As a consequence of the admissions made by appellant during the canvassing process at his plea hearing, we must find that his plea was entered knowingly, voluntarily, understandingly and in conformity with constitutional and statutory requirements.
We do not see from this record that appellant was ever deprived of effective counsel and reject his contention that the delay in granting an evidentiary hearing placed him in a "perilous paradoxical" position. If there be any error here, it is not substantial or prejudicial.
Appellant also claims that his agreement to plead guilty was made on the basis of some parole understanding and reliance that the prosecutor would stand mute during sentencing.
The only corroborating evidence presented by Hanley to support this contention at the evidentiary hearing was a letter purportedly sent by Hanley and his father to their attorney on March 8, 1978. His father testified that the prosecution had promised to stand mute. However, this testimony was stricken.
Hanley's former attorneys testified at the evidentiary hearing that the state had "absolutely not" agreed to stand silent. The deputy district attorney who negotiated the agreement testified that it was made clear to Hanley that the State reserved the right to argue. The plea agreement which was signed by Hanley states that "the State reserves the right to argue at the time of sentencing." Even if Hanley mistakenly believed that the State would stand mute, it is not sufficient to invalidate the plea as unknowing. Rouse v.

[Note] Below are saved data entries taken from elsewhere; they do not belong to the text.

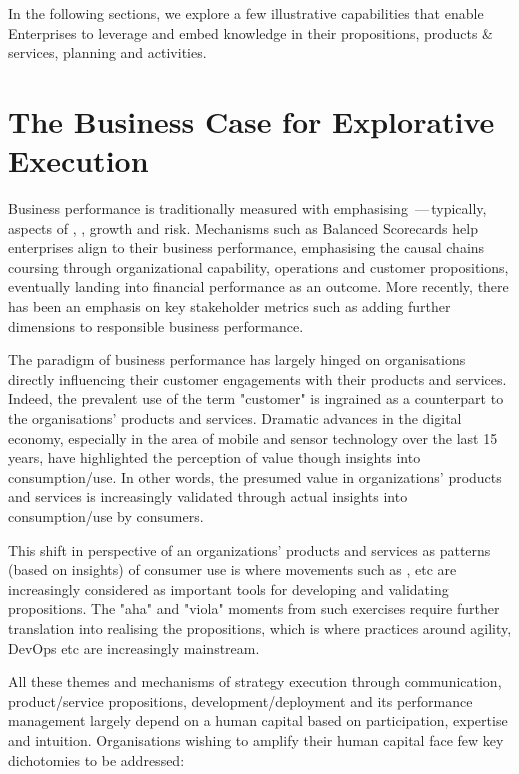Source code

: In the following sections, we explore a few illustrative capabilities that enable Enterprises to leverage and embed
knowledge in their propositions, products \& services, planning and activities.

\section*{The Business Case for Explorative Execution}

Business performance is traditionally measured with  emphasising
\,---\,typically, aspects of , ,
growth and risk.
Mechanisms such as Balanced Scorecards help enterprises align 
to their business performance, emphasising the causal chains coursing through organizational capability, operations and
customer propositions, eventually landing into financial performance as an outcome.
More recently, there has been an emphasis on key stakeholder metrics such as  adding further
dimensions to responsible business performance.

The paradigm of business performance has largely hinged on organisations directly influencing their customer
engagements with their products and services.
Indeed, the prevalent use of the term "customer" is ingrained as a counterpart to the organisations’
products and services.
Dramatic advances in the digital economy, especially in the area of mobile and sensor technology over the last 15 years,
have highlighted the perception of value though insights into consumption/use.
In other words, the presumed value in organizations’ products and services is increasingly validated through
actual insights into consumption/use by consumers.

This shift in perspective of an organizations’ products and services as patterns (based on insights) of consumer use
is where movements such as ,  etc are increasingly considered
as important tools for developing and validating propositions.
The "aha" and "viola" moments from such exercises require further translation into realising the propositions,
which is where practices around agility, DevOps etc are increasingly mainstream.

All these themes and mechanisms of strategy execution through communication, product/service propositions,
development/deployment and its performance management
largely depend on a human capital based on participation, expertise and intuition.
Organisations wishing to amplify their human capital face few key dichotomies to be addressed:

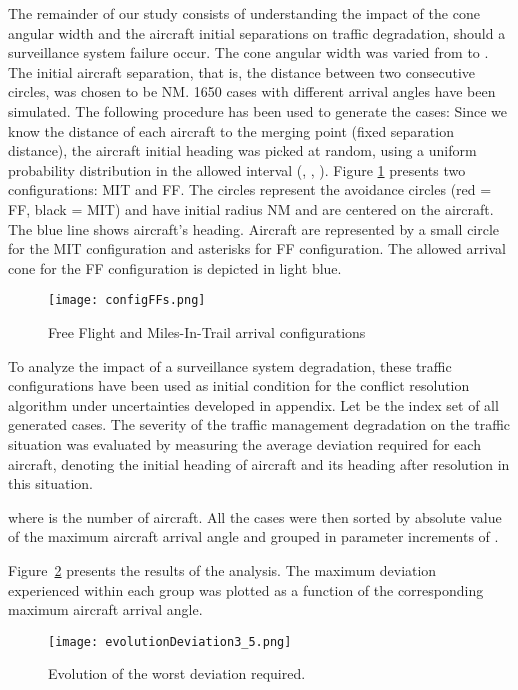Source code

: \documentclass[a4paper, 10pt]{IEEEtran}
\begin{document}
The remainder of our study consists of understanding the impact of the cone angular width and the aircraft initial separations on traffic degradation, should a surveillance system failure occur.
The cone angular width was varied from  to . 
The initial aircraft separation, that is, the distance between two consecutive circles, was chosen to be NM. 1650 cases with different arrival angles have been simulated. The following procedure has been used to generate the cases: Since we know the distance of each aircraft to the merging point (fixed separation distance), the aircraft initial heading was picked at random, using a uniform probability distribution in the allowed interval (, , ). Figure \ref{fig:aircraftOnCircles} presents two configurations: MIT and FF. The circles represent the avoidance circles (red = FF, black = MIT) and have initial radius NM and are centered on the aircraft. The blue line shows aircraft's heading. Aircraft are represented by a small circle for the MIT configuration and asterisks for FF configuration. The allowed arrival cone for the FF configuration is depicted in light blue.
 


\begin{figure}[ht]
\centering
    \texttt{[image: configFFs.png]}
    \caption{Free Flight and Miles-In-Trail arrival configurations}
    \label{fig:aircraftOnCircles}
\end{figure}


To analyze the impact of a surveillance system degradation, these traffic configurations have
been used as initial condition for the conflict resolution algorithm under uncertainties developed in appendix. Let  be the index set of all generated cases. The severity of the traffic management degradation on the traffic situation 
was evaluated by measuring the average deviation  required for each aircraft, denoting  the initial heading of aircraft  and  its heading after resolution in this situation. 

where  is the number of aircraft. All the cases were then sorted by absolute value of the maximum aircraft arrival angle and grouped in parameter increments of . 




Figure~\ref{fig:EvolutionDeviation3.5} presents the results of the analysis. The maximum deviation  experienced within each group was plotted as a function of the corresponding maximum aircraft arrival angle.

\begin{figure}[ht]
\centering
    \texttt{[image: evolutionDeviation3\_5.png]}
    \caption{Evolution of the worst deviation required.}
    \label{fig:EvolutionDeviation3.5}
\end{figure}
\end{document}
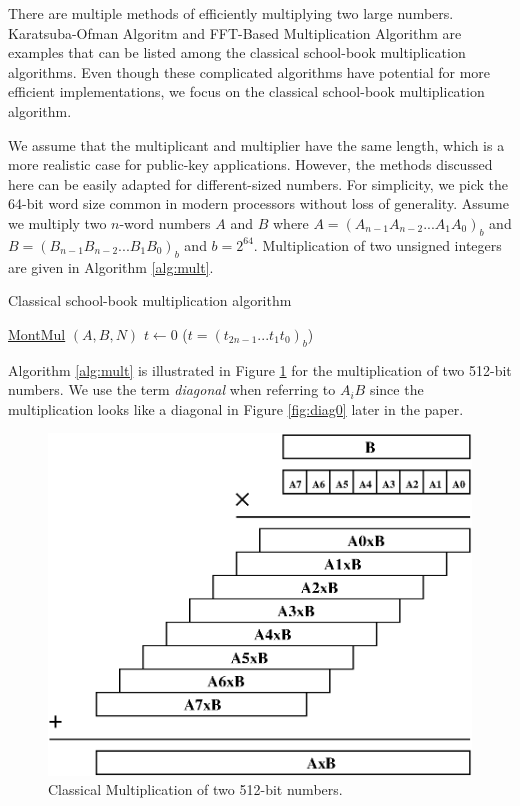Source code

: \documentclass[twocolumn]{svjour3}          %
\begin{document}
There are multiple methods of efficiently multiplying two large numbers. Karatsuba-Ofman Algoritm \cite{karatsuba} and FFT-Based Multiplication Algorithm \cite{Schonhage1971} are examples that can be listed among the classical school-book multiplication algorithms. Even though these complicated algorithms have potential for more efficient implementations, we focus on the classical school-book multiplication algorithm. 

We assume that the multiplicant and multiplier have the same length, which is a more realistic case for public-key applications. However, the methods discussed here can be easily adapted for different-sized numbers. For simplicity, we pick the 64-bit word size common in modern processors without loss of generality. Assume we multiply two $n$-word numbers $A$ and $B$ where $A = (A_{n-1}A_{n-2}...A_1A_0)_b$ and $B = (B_{n-1}B_{n-2}...B_1B_0)_b$ and $b=2^{64}$. Multiplication of two unsigned integers are given in Algorithm \ref{alg:mult}. 

\begin{algorithm}
\label{alg:mult}
\caption{Classical school-book multiplication algorithm}
\underline{MontMul} $(A,B,N)$\;
$\textit{t} \gets 0$ ($t=(t_{2n-1}...t_1t_0)_b$)\\
\end{algorithm}

Algorithm \ref{alg:mult} is illustrated in Figure \ref{fig:mult} for the multiplication of two 512-bit numbers.
%
We use the term \textit{diagonal} when referring to $A_iB$ since the multiplication looks like a diagonal in Figure \ref{fig:diag0} later in the paper.

\begin{figure}
\centering
  \includegraphics[scale=0.7]{mul.eps}
\caption{Classical Multiplication of two 512-bit numbers.  }
\label{fig:mult}
\end{figure}
\end{document}
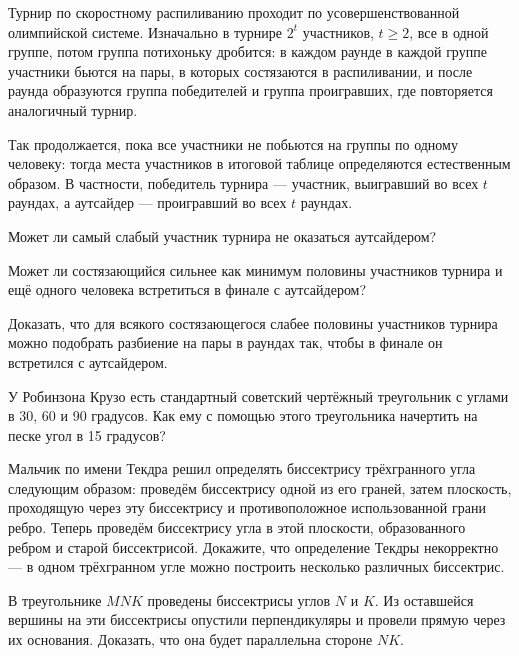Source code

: Турнир по скоростному распиливанию проходит по усовершенствованной олимпийской системе. Изначально в турнире $2^t$ участников, $t \geq 2$, все в одной группе, потом группа потихоньку дробится: в каждом раунде в каждой группе участники бьются на пары, в которых состязаются в распиливании, и после раунда образуются группа победителей и группа проигравших, где повторяется аналогичный турнир.

\ms Так продолжается, пока все участники не побьются на группы по одному человеку: тогда места участников в итоговой таблице определяются естественным образом. В частности, победитель турнира — участник, выигравший во всех $t$ раундах, а аутсайдер — проигравший во всех $t$ раундах.

\begin{itemize}
\itA Может ли самый слабый участник турнира не оказаться аутсайдером?

\itB Может ли состязающийся сильнее как минимум половины участников турнира и ещё одного человека встретиться в финале с аутсайдером?

\itC Доказать, что для всякого состязающегося слабее половины участников турнира можно подобрать разбиение на пары в раундах так, чтобы в финале он встретился с аутсайдером.
\end{itemize}

\begin{itemize}
\itA У Робинзона Крузо есть стандартный советский чертёжный треугольник с углами в 30, 60 и 90 градусов. Как ему с помощью этого треугольника начертить на песке угол в 15 градусов?

\itB Мальчик по имени Текдра решил определять биссектрису трёхгранного угла следующим образом: проведём биссектрису одной из его граней, затем плоскость, проходящую через эту биссектрису и противоположное использованной грани ребро. Теперь проведём биссектрису угла в этой плоскости, образованного ребром и старой биссектрисой. Докажите, что определение Текдры некорректно — в одном трёхгранном угле можно построить несколько различных биссектрис.

\itC В треугольнике $MNK$ проведены биссектрисы углов $N$ и $K$. Из оставшейся вершины на эти биссектрисы опустили перпендикуляры и провели прямую через их основания. Доказать, что она будет параллельна стороне $NK$.
\end{itemize}
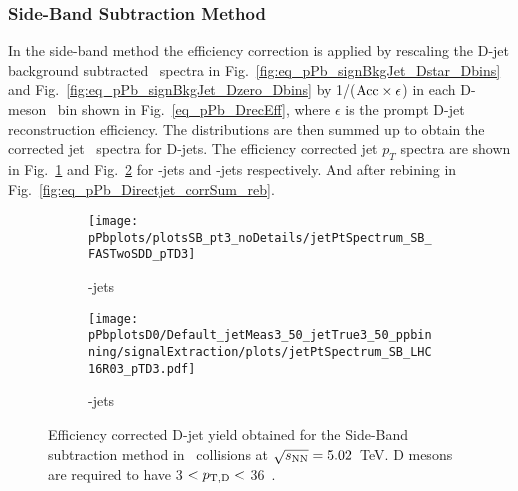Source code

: %


\subsubsection{Side-Band Subtraction Method}
In the side-band method the efficiency correction is applied by rescaling the D-jet background subtracted \pt\ spectra in Fig.~\ref{fig:eq_pPb_signBkgJet_Dstar_Dbins} and Fig.~\ref{fig:eq_pPb_signBkgJet_Dzero_Dbins}
by 1/(${\rm Acc} \times \epsilon$) in each D-meson \pt\ bin shown in Fig.~\ref{eq_pPb_DrecEff}, where $\epsilon$ is the prompt D-jet reconstruction efficiency.
The distributions are then summed up to obtain the corrected jet \pt\ spectra for D-jets. 
The efficiency corrected jet $p_{T}$ spectra are shown in Fig.~\ref{fig:eq_pPb_Directjet_corrSum_Dstar} and Fig.~\ref{fig:eq_pPb_Directjet_corrSum_Dzero} for \Dstar-jets and \Dzero-jets respectively. And after rebining in Fig.~\ref{fig:eq_pPb_Directjet_corrSum_reb}.

\begin{figure}[bth]
\centering
\begin{subfigure}[b]{0.45\textwidth}
\texttt{[image: pPbplots/plotsSB\_pt3\_noDetails/jetPtSpectrum\_SB\_FASTwoSDD\_pTD3]}
\label{fig:eq_pPb_Directjet_corrSum_Dstar}
\caption{\Dstar-jets}
\end{subfigure}
\begin{subfigure}[b]{0.45\textwidth}
\texttt{[image: pPbplotsD0/Default\_jetMeas3\_50\_jetTrue3\_50\_ppbinning/signalExtraction/plots/jetPtSpectrum\_SB\_LHC16R03\_pTD3.pdf]}
\caption{\Dzero-jets}
\label{fig:eq_pPb_Directjet_corrSum_Dzero}
\end{subfigure}
\caption{Efficiency corrected D-jet yield obtained for the Side-Band subtraction method in \pPb\ collisions at $\sqrt{s_{\rm NN}}=5.02$~TeV. D mesons are required to have 3 $< p_{\mathrm{T,D}}<$ 36~\GeVc.}
\label{fig:eq_pPb_Directjet_corrSum}
\end{figure}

State, 91 Nev. 677, 541 P.2d 643 (1975).
The final point made by appellant is that the deputy district attorney's remarks at sentencing were so improper as to require reversal.
The State furnished Hanley with a copy of the presentence report three and one-half hours before the hearing. The case at bar is distinguished from U.S. v. Woody, 567 F.2d 1553 (5th Cir., 1978), relied on by appellant, because in that case undisclosed portions of the presentence report were unauthorized under Federal Rules Criminal Procedure, rule 32(c)(3).
At the conclusion of the evidentiary hearing, the judge who had imposed sentence stated that when he was determining sentence, he tried to justify a lesser sentence but was unable to do so because of Hanley's criminal history. No mention was made of the impact of the district attorney's argument at sentencing.
Since there is no indication of any such impact from the record as it stands without the presentence report, this court may refrain from interfering with the sentence imposed. Silks v. State, 92 Nev. 91, 545 P.2d 1159 (1976).
In all respects, the judgment of the district court is affirmed.
GUNDERSON, C.J., and MANOUKIAN, BATJER, and MOWBRAY, JJ., concur.